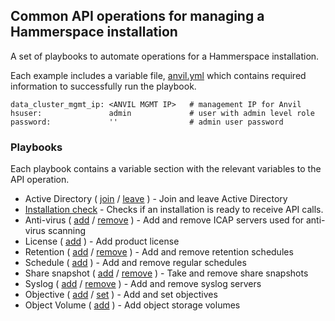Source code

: ## Common API operations for managing a Hammerspace installation

A set of playbooks to automate operations for a Hammerspace installation.

Each example includes a variable file, [anvil.yml](anvil.yml) which contains required
information to successfully run the playbook.

```
data_cluster_mgmt_ip: <ANVIL MGMT IP>   # management IP for Anvil
hsuser:               admin             # user with admin level role
password:             ''                # admin user password
```
### Playbooks ###
Each playbook contains a variable section with the relevant variables to the API operation.

- Active Directory ( [join](ad-join.yml) / [leave](ad-leave.yml) ) - Join and leave Active Directory
- [Installation check](install-ready.yml) - Checks if an installation is ready to receive API calls.
- Anti-virus ( [add](av-add.yml) / [remove](av-remove.yml) ) - Add and remove ICAP servers used for anti-virus scanning
- License ( [add](license-add.yml) ) - Add product license
- Retention ( [add](retention-add.yml) / [remove](retention-delete.yml) ) - Add and remove retention schedules
- Schedule ( [add](schedule-add.yml) ) - Add and remove regular schedules
- Share snapshot ( [add](share-snapshot-add.yml) / [remove](share-snapshot-remove.yml) ) - Take and remove share snapshots
- Syslog ( [add](syslog-add.yml) / [remove](syslog-remove.yml) ) - Add and remove syslog servers
- Objective ( [add](objective-add.yml) / [set](objective-set.yml) ) - Add and set objectives
- Object Volume ( [add](object-storage-volume-add.yml) ) - Add object storage volumes
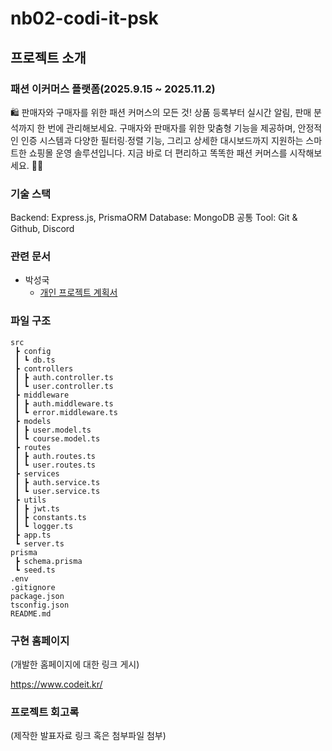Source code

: # nb02-codi-it-psk

## 프로젝트 소개
### 패션 이커머스 플랫폼(2025.9.15 ~ 2025.11.2)
🛍️ 판매자와 구매자를 위한 패션 커머스의 모든 것!
상품 등록부터 실시간 알림, 판매 분석까지 한 번에 관리해보세요.
구매자와 판매자를 위한 맞춤형 기능을 제공하며, 안정적인 인증 시스템과 다양한 필터링∙정렬 기능, 그리고 상세한 대시보드까지 지원하는 스마트한 쇼핑몰 운영 솔루션입니다.
지금 바로 더 편리하고 똑똑한 패션 커머스를 시작해보세요. 👗🧾

### 기술 스택
Backend: Express.js, PrismaORM
Database: MongoDB
공통 Tool: Git & Github, Discord

### 관련 문서
- 박성국
  - [개인 프로젝트 계획서](https://www.notion.so/26f1de3a2b0b800d8db2e57f76ca9045)

### 파일 구조
```
src
 ┣ config
 ┃ ┗ db.ts
 ┣ controllers
 ┃ ┣ auth.controller.ts
 ┃ ┗ user.controller.ts
 ┣ middleware
 ┃ ┣ auth.middleware.ts
 ┃ ┗ error.middleware.ts
 ┣ models
 ┃ ┣ user.model.ts
 ┃ ┗ course.model.ts
 ┣ routes
 ┃ ┣ auth.routes.ts
 ┃ ┗ user.routes.ts
 ┣ services
 ┃ ┣ auth.service.ts
 ┃ ┗ user.service.ts
 ┣ utils
 ┃ ┣ jwt.ts
 ┃ ┣ constants.ts
 ┃ ┗ logger.ts
 ┣ app.ts
 ┗ server.ts
prisma
 ┣ schema.prisma
 ┗ seed.ts
.env
.gitignore
package.json
tsconfig.json
README.md
```

### 구현 홈페이지
(개발한 홈페이지에 대한 링크 게시)

https://www.codeit.kr/

### 프로젝트 회고록
(제작한 발표자료 링크 혹은 첨부파일 첨부)
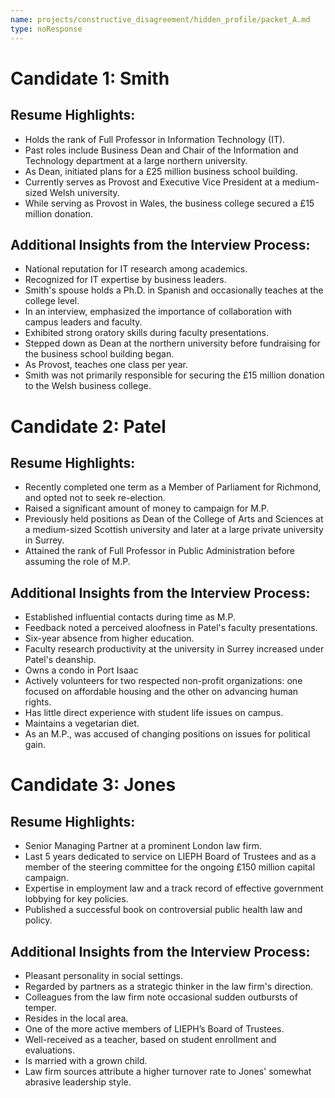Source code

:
 ```yaml
---
name: projects/constructive_disagreement/hidden_profile/packet_A.md
type: noResponse
---
```


# Candidate 1: Smith

## Resume Highlights:

- Holds the rank of Full Professor in Information Technology (IT).
- Past roles include Business Dean and Chair of the Information and Technology department at a large northern university.
- As Dean, initiated plans for a £25 million business school building.
- Currently serves as Provost and Executive Vice President at a medium-sized Welsh university.
- While serving as Provost in Wales, the business college secured a £15 million donation.

## Additional Insights from the Interview Process:

- National reputation for IT research among academics.
- Recognized for IT expertise by business leaders.
- Smith's spouse holds a Ph.D. in Spanish and occasionally teaches at the college level.
- In an interview, emphasized the importance of collaboration with campus leaders and faculty.
- Exhibited strong oratory skills during faculty presentations.
- Stepped down as Dean at the northern university before fundraising for the business school building began.
- As Provost, teaches one class per year.
- Smith was not primarily responsible for securing the £15 million donation to the Welsh business college.

# Candidate 2: Patel

## Resume Highlights:

- Recently completed one term as a Member of Parliament for Richmond, and opted not to seek re-election.
- Raised a significant amount of money to campaign for M.P.
- Previously held positions as Dean of the College of Arts and Sciences at a medium-sized Scottish university and later at a large private university in Surrey.
- Attained the rank of Full Professor in Public Administration before assuming the role of M.P.

## Additional Insights from the Interview Process:

- Established influential contacts during time as M.P.
- Feedback noted a perceived aloofness in Patel's faculty presentations.
- Six-year absence from higher education.
- Faculty research productivity at the university in Surrey increased under Patel's deanship.
- Owns a condo in Port Isaac
- Actively volunteers for two respected non-profit organizations: one focused on affordable housing and the other on advancing human rights.
- Has little direct experience with student life issues on campus.
- Maintains a vegetarian diet.
- As an M.P., was accused of changing positions on issues for political gain.

# Candidate 3: Jones

## Resume Highlights:

- Senior Managing Partner at a prominent London law firm.
- Last 5 years dedicated to service on LIEPH Board of Trustees and as a member of the steering committee for the ongoing £150 million capital campaign.
- Expertise in employment law and a track record of effective government lobbying for key policies.
- Published a successful book on controversial public health law and policy.

## Additional Insights from the Interview Process:

- Pleasant personality in social settings.
- Regarded by partners as a strategic thinker in the law firm's direction.
- Colleagues from the law firm note occasional sudden outbursts of temper.
- Resides in the local area.
- One of the more active members of LIEPH’s Board of Trustees.
- Well-received as a teacher, based on student enrollment and evaluations.
- Is married with a grown child.
- Law firm sources attribute a higher turnover rate to Jones' somewhat abrasive leadership style.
════════════════
**Task prompt**:
The required output is the exact run of lines from the one with "- Senior Managing" through the final line of the entries.

**Solution to this task**:
- Senior Managing Partner at a prominent London law firm.
- Last 5 years dedicated to service on LIEPH Board of Trustees and as a member of the steering committee for the ongoing £150 million capital campaign.
- Expertise in employment law and a track record of effective government lobbying for key policies.
- Published a successful book on controversial public health law and policy.

## Additional Insights from the Interview Process:

- Pleasant personality in social settings.
- Regarded by partners as a strategic thinker in the law firm's direction.
- Colleagues from the law firm note occasional sudden outbursts of temper.
- Resides in the local area.
- One of the more active members of LIEPH’s Board of Trustees.
- Well-received as a teacher, based on student enrollment and evaluations.
- Is married with a grown child.
- Law firm sources attribute a higher turnover rate to Jones' somewhat abrasive leadership style.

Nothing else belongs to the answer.